* Information provided
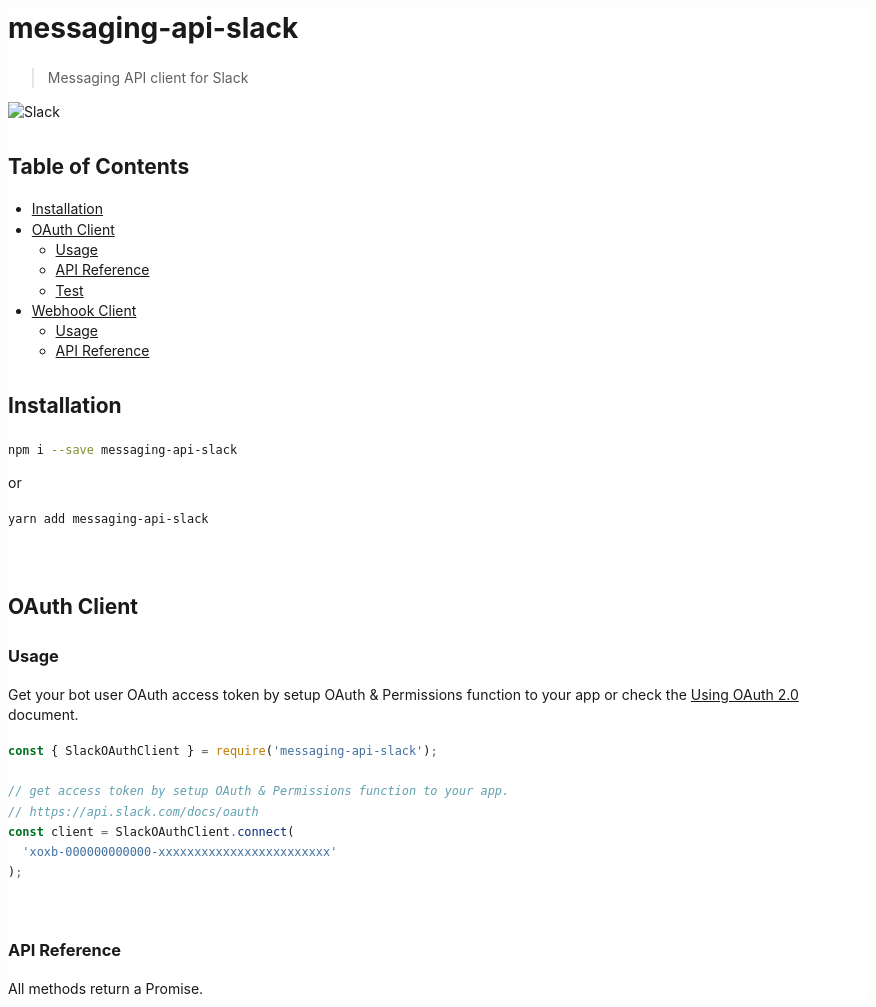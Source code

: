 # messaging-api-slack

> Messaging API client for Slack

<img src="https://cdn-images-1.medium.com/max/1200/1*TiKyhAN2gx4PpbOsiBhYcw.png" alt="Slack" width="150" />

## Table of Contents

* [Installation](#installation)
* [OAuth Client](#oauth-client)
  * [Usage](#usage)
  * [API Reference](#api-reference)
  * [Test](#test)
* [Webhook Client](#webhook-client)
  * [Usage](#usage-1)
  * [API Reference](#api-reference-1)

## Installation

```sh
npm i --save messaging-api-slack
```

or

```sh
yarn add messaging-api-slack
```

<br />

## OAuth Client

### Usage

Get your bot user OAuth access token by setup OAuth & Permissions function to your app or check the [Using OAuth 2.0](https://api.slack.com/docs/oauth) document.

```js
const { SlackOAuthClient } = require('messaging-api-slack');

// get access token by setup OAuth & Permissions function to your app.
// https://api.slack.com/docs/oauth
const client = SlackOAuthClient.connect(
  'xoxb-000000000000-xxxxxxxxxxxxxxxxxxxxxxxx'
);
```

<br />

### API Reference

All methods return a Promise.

...

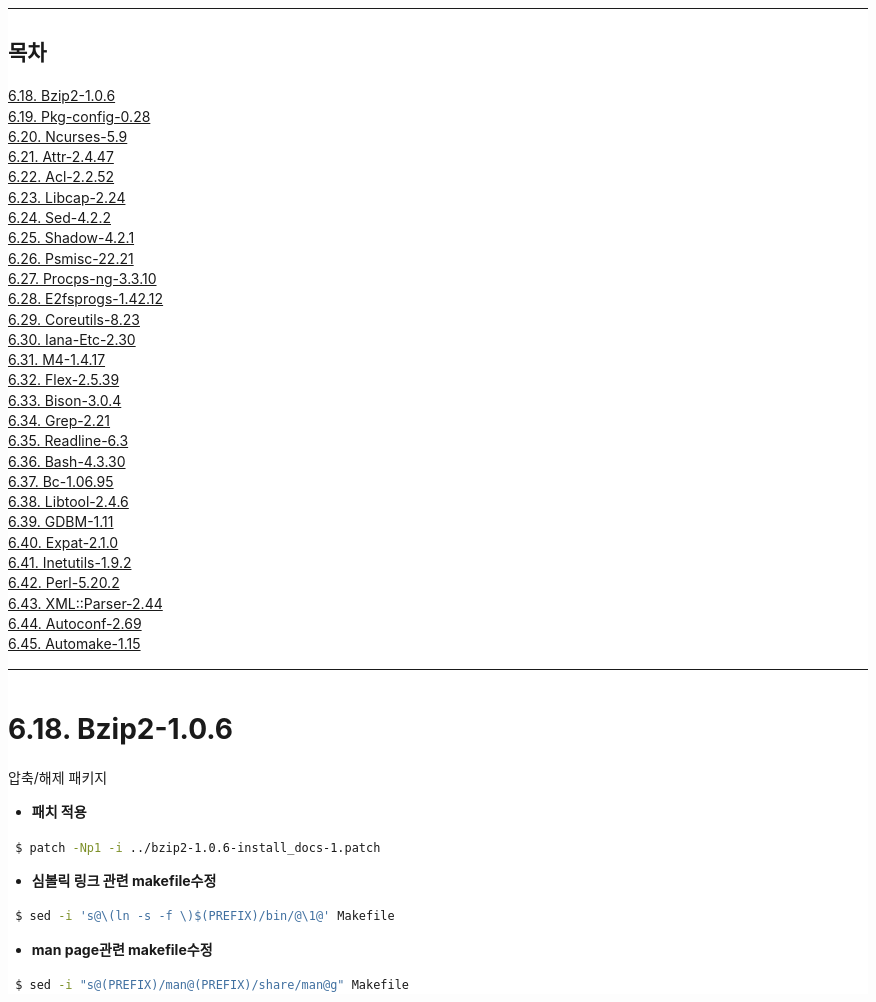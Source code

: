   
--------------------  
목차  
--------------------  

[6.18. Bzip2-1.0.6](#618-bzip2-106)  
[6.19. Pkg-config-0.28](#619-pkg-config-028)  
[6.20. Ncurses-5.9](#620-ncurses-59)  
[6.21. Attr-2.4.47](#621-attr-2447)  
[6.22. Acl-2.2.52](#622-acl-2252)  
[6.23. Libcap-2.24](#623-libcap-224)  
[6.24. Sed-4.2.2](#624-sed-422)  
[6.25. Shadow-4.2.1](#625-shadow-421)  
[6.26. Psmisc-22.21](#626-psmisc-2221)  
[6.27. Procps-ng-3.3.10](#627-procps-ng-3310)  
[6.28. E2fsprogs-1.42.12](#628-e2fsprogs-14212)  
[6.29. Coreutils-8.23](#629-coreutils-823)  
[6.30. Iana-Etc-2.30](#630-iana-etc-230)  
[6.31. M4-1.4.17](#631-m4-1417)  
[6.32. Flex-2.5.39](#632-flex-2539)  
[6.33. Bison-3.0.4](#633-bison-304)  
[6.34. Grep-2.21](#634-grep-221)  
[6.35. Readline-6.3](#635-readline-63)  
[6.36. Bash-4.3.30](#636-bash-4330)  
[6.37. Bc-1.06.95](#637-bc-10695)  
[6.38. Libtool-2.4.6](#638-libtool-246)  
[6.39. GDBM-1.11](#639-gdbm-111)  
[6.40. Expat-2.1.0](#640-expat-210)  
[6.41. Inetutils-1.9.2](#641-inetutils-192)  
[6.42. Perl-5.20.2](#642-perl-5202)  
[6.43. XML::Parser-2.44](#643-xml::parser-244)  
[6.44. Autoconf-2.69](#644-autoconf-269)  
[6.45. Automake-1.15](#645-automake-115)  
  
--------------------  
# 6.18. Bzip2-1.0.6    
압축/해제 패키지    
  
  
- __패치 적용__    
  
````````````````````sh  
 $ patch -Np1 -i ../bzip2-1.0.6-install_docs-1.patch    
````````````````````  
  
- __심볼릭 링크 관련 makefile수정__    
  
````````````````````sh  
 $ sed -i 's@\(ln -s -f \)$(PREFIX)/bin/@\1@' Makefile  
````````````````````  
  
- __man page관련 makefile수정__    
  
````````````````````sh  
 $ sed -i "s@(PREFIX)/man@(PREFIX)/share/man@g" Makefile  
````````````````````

* What to work on
Copy out, from the material above, each line in which the string "token" is found.

* Result
Get your bot user OAuth access token by setup OAuth & Permissions function to your app or check the [Using OAuth 2.0](https://api.slack.com/docs/oauth) document.
// get access token by setup OAuth & Permissions function to your app.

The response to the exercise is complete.